ECT is a safe and effective treatment for patients with all subtypes of major depression (1). A substantial body of research indicates that ECT is at least as effective as antidepressant medications for the treatment of major depression (2); nonetheless, ECT is only rarely used as a first-line treatment (3). The use of ECT in clinical practice has been limited by public concern regarding its safety (4), regulations governing its use (5, 6), and the perception that it is not a cost-effective alternative.

It is often assumed that ECT increases the length and costs of inpatient care (79). This assumption is based on studies that compare the length of stay of patients who have and have not received ECT. Depressed inpatients treated with ECT have significantly longer stays (mean=36.7 days) than patients treated with antidepressants (mean=19.5 days) (7). Conversely, patients with long stays are more likely than patients with shorter stays to receive ECT (8). Even inpatients who are treated with ECT promptly after hospital admission have longer stays than patients initially treated with antidepressant medications (9). In the past decade, the only report to conclude that ECT shortens rather than lengthens hospital stays was from an inpatient unit with an exceptionally long mean length of stay (54.6 days) for depressed patients treated without ECT (10).

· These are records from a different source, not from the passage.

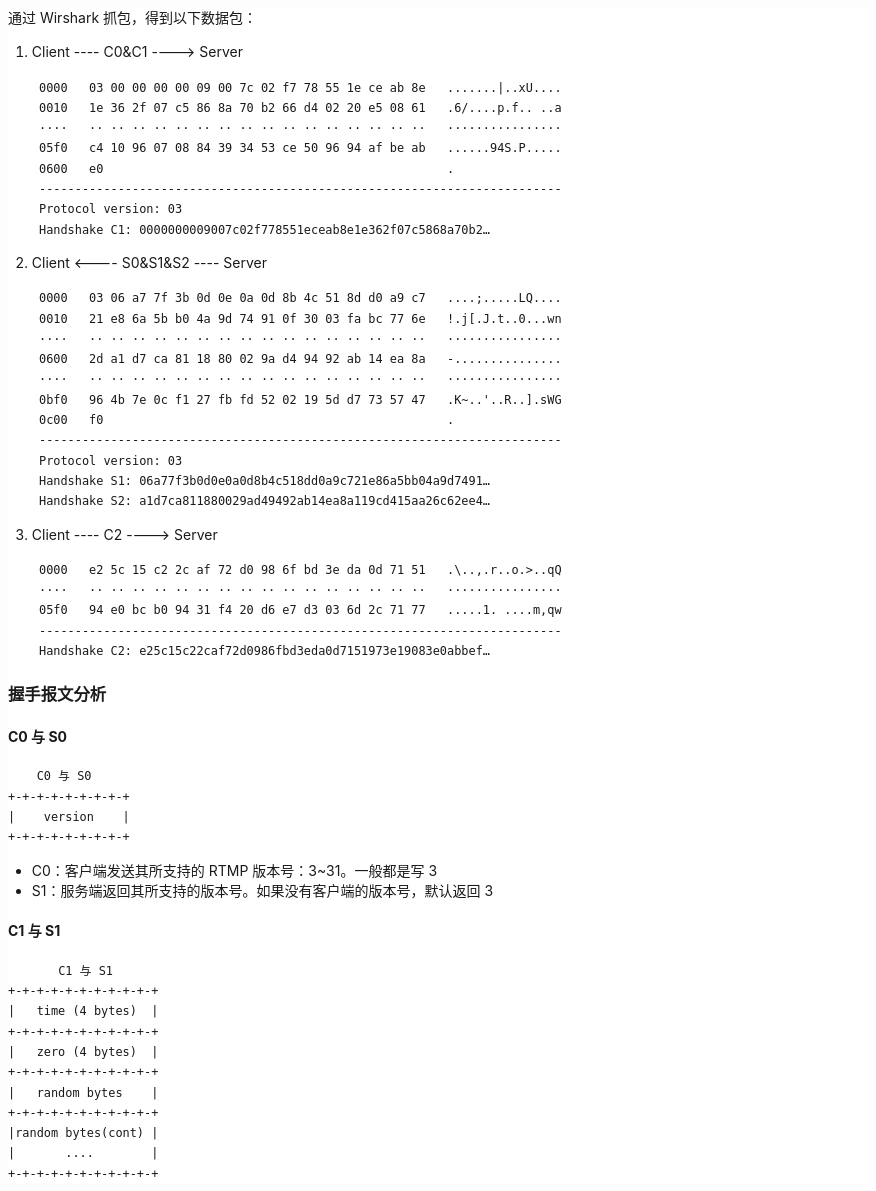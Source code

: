 通过 Wirshark 抓包，得到以下数据包：

1. Client ---- C0&C1 ----> Server

        0000   03 00 00 00 00 09 00 7c 02 f7 78 55 1e ce ab 8e   .......|..xU....
        0010   1e 36 2f 07 c5 86 8a 70 b2 66 d4 02 20 e5 08 61   .6/....p.f.. ..a
        ····   ·· ·· ·· ·· ·· ·· ·· ·· ·· ·· ·· ·· ·· ·· ·· ··   ················
        05f0   c4 10 96 07 08 84 39 34 53 ce 50 96 94 af be ab   ......94S.P.....
        0600   e0                                                .
        -------------------------------------------------------------------------
        Protocol version: 03
        Handshake C1: 0000000009007c02f778551eceab8e1e362f07c5868a70b2…

2. Client <---- S0&S1&S2 ---- Server

        0000   03 06 a7 7f 3b 0d 0e 0a 0d 8b 4c 51 8d d0 a9 c7   ....;.....LQ....
        0010   21 e8 6a 5b b0 4a 9d 74 91 0f 30 03 fa bc 77 6e   !.j[.J.t..0...wn
        ····   ·· ·· ·· ·· ·· ·· ·· ·· ·· ·· ·· ·· ·· ·· ·· ··   ················
        0600   2d a1 d7 ca 81 18 80 02 9a d4 94 92 ab 14 ea 8a   -...............
        ····   ·· ·· ·· ·· ·· ·· ·· ·· ·· ·· ·· ·· ·· ·· ·· ··   ················
        0bf0   96 4b 7e 0c f1 27 fb fd 52 02 19 5d d7 73 57 47   .K~..'..R..].sWG
        0c00   f0                                                .
        -------------------------------------------------------------------------
        Protocol version: 03
        Handshake S1: 06a77f3b0d0e0a0d8b4c518dd0a9c721e86a5bb04a9d7491…
        Handshake S2: a1d7ca811880029ad49492ab14ea8a119cd415aa26c62ee4…

3. Client ---- C2 ----> Server

        0000   e2 5c 15 c2 2c af 72 d0 98 6f bd 3e da 0d 71 51   .\..,.r..o.>..qQ
        ····   ·· ·· ·· ·· ·· ·· ·· ·· ·· ·· ·· ·· ·· ·· ·· ··   ················
        05f0   94 e0 bc b0 94 31 f4 20 d6 e7 d3 03 6d 2c 71 77   .....1. ....m,qw
        -------------------------------------------------------------------------
        Handshake C2: e25c15c22caf72d0986fbd3eda0d7151973e19083e0abbef…

### 握手报文分析

#### C0 与 S0

        C0 与 S0
    +-+-+-+-+-+-+-+-+
    |    version    |
    +-+-+-+-+-+-+-+-+

- C0：客户端发送其所支持的 RTMP 版本号：3~31。一般都是写 3
- S1：服务端返回其所支持的版本号。如果没有客户端的版本号，默认返回 3

#### C1 与 S1

           C1 与 S1
    +-+-+-+-+-+-+-+-+-+-+
    |   time (4 bytes)  |
    +-+-+-+-+-+-+-+-+-+-+
    |   zero (4 bytes)  |
    +-+-+-+-+-+-+-+-+-+-+
    |   random bytes    |
    +-+-+-+-+-+-+-+-+-+-+
    |random bytes(cont) |
    |       ....        |
    +-+-+-+-+-+-+-+-+-+-+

An important limitation of previous studies is that they were conducted at urban, tertiary care teaching hospitals, and so their findings may not generalize to broader practice patterns. Furthermore, there has not been a consistent effort to control or adjust for pretreatment differences in the demographic and diagnostic characteristics of the patients who receive ECT. It is possible that underlying differences in the characteristics of patients selected for ECT help contribute to the observed correlation between ECT and longer inpatient stays.

ECT is often reserved for patients who have had an incomplete or partial response to antidepressant medications (3). In evaluating the effect of ECT on the costs and length of hospitalization, it is important to distinguish this application of ECT from its use as an initial treatment. In this context, it remains unknown whether prompt initiation of ECT is associated with increased or decreased costs of the inpatient treatment of major depression. Given the generally comparable efficacy of ECT and antidepressant medications for major depression, the issue of cost-effectiveness assumes increased relevance. These issues are especially important in the light of present-day financial realities and the increasing trend toward prospective payment and capitation.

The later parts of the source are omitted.